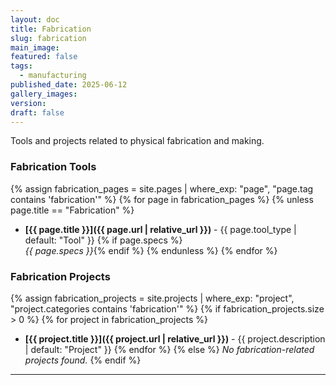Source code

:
 ```yaml
---
layout: doc
title: Fabrication
slug: fabrication
main_image: 
featured: false
tags:
  - manufacturing
published_date: 2025-06-12
gallery_images: 
version: 
draft: false
---
```

Tools and projects related to physical fabrication and making.

### Fabrication Tools

{% assign fabrication_pages = site.pages | where_exp: "page", "page.tag contains 'fabrication'" %}
{% for page in fabrication_pages %}
{% unless page.title == "Fabrication" %}
- **[{{ page.title }}]({{ page.url | relative_url }})** - {{ page.tool_type | default: "Tool" }}
  {% if page.specs %}<br>*{{ page.specs }}*{% endif %}
{% endunless %}
{% endfor %}

### Fabrication Projects

{% assign fabrication_projects = site.projects | where_exp: "project", "project.categories contains 'fabrication'" %}
{% if fabrication_projects.size > 0 %}
{% for project in fabrication_projects %}
- **[{{ project.title }}]({{ project.url | relative_url }})** - {{ project.description | default: "Project" }}
{% endfor %}
{% else %}
*No fabrication-related projects found.*
{% endif %}

---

※

**Task to complete**
Every line above should be returned exactly; the pictures stay out.

**Answer**
Source code

:
 ```yaml
---
layout: doc
title: Fabrication
slug: fabrication
main_image: 
featured: false
tags:
  - manufacturing
published_date: 2025-06-12
gallery_images: 
version: 
draft: false
---
```

Tools and projects related to physical fabrication and making.

### Fabrication Tools

{% assign fabrication_pages = site.pages | where_exp: "page", "page.tag contains 'fabrication'" %}
{% for page in fabrication_pages %}
{% unless page.title == "Fabrication" %}
- **[{{ page.title }}]({{ page.url | relative_url }})** - {{ page.tool_type | default: "Tool" }}
  {% if page.specs %}<br>*{{ page.specs }}*{% endif %}
{% endunless %}
{% endfor %}

### Fabrication Projects

{% assign fabrication_projects = site.projects | where_exp: "project", "project.categories contains 'fabrication'" %}
{% if fabrication_projects.size > 0 %}
{% for project in fabrication_projects %}
- **[{{ project.title }}]({{ project.url | relative_url }})** - {{ project.description | default: "Project" }}
{% endfor %}
{% else %}
*No fabrication-related projects found.*
{% endif %}

---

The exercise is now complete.